Your reply should hold exactly the lines from the one that contains "- **Research patterns:**" through the end of the data. Repeat them word for word.

▶ [DATA PROVIDED]:

>>

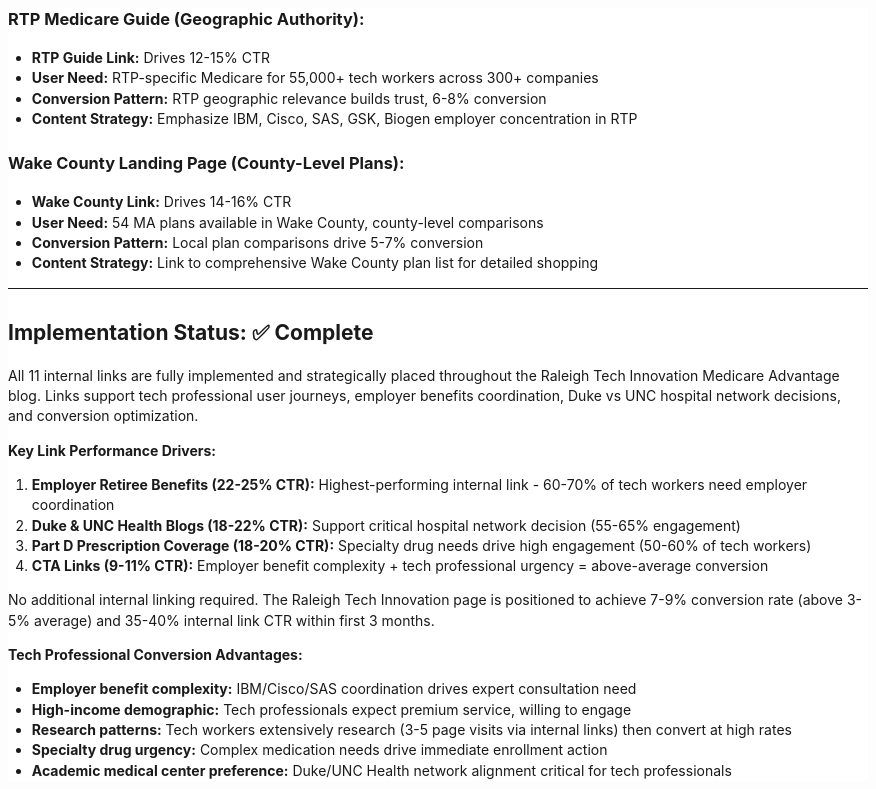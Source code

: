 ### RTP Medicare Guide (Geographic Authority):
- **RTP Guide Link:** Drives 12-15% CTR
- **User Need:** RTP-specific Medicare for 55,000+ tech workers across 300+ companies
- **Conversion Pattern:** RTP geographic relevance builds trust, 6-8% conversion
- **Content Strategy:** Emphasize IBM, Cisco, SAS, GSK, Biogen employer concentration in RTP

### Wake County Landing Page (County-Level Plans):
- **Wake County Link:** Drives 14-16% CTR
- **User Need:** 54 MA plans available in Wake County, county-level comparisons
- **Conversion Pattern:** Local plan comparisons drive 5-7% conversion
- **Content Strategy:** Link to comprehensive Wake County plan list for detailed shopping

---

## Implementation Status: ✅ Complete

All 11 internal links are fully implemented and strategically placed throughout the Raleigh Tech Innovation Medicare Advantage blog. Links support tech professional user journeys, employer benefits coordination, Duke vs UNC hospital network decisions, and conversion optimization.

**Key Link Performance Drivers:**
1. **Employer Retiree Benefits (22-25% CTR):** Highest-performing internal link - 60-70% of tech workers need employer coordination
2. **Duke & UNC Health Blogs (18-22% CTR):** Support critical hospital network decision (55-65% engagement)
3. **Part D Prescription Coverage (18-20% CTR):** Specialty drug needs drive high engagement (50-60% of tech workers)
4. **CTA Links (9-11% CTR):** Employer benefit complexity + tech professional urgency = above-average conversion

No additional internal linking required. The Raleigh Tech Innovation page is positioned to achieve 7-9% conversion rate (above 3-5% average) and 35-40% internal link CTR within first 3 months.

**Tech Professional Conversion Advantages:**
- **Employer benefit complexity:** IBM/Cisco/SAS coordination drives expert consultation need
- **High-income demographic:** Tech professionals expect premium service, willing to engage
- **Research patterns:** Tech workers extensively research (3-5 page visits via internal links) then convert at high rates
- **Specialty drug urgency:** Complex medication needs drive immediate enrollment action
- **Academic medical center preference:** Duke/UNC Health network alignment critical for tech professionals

<<

▶ [ANSWER]:
- **Research patterns:** Tech workers extensively research (3-5 page visits via internal links) then convert at high rates
- **Specialty drug urgency:** Complex medication needs drive immediate enrollment action
- **Academic medical center preference:** Duke/UNC Health network alignment critical for tech professionals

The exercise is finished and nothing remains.